Mary Ellen Bayer, property manager of the Tivoli Square retail center on 14th Street, said it didn't take long for her and maintenance engineer Melvin Barnes to become suspicious about what was left on their complex's back stoop. Bayer said Barnes called the office of Chief Financial Officer Natwar M. Gandhi to report what he had found. She said she also urged Barnes to contact the police.
Gandhi's agency oversees the tax office, which federal authorities said had been plagued by theft for more than a decade.
"When I remembered the scandal that happened in that office, I thought giving it back to the tax office wasn't necessarily the right thing to do," Bayer said yesterday. "There was no way this was the standard procedure to get rid of D.C. government computers. It appeared someone was trying to get rid of information."

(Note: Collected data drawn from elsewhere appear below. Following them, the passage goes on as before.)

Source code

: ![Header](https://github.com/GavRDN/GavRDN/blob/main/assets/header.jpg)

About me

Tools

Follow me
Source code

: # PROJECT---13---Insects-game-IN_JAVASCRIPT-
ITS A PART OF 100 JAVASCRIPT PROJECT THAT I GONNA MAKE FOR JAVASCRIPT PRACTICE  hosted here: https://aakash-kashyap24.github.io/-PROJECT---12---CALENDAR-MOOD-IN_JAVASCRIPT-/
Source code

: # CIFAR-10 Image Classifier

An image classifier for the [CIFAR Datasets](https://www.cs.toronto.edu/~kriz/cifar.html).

Mike Teller, chief information officer for the Office of the Chief Financial Officer, said bar codes on the servers indicate they have not been used by the tax office for five years. One server was made by Unisys and the other by Compaq.
Servers can be given to another city agency or D.C. public schools when the machines outlive their usefulness to the tax office, Teller said, but the Office of the Chief Financial Officer does not know whether these were and, if so, why their tax office labels were not removed. The office policy is to wipe confidential data off the drives before relinquishing the machines or disposing of them, he said.
Teller said he did not know whether confidential information was at risk. "I'm as anxious to know as you are," he said.
Privacy experts said the servers' mysterious path should concern all taxpayers.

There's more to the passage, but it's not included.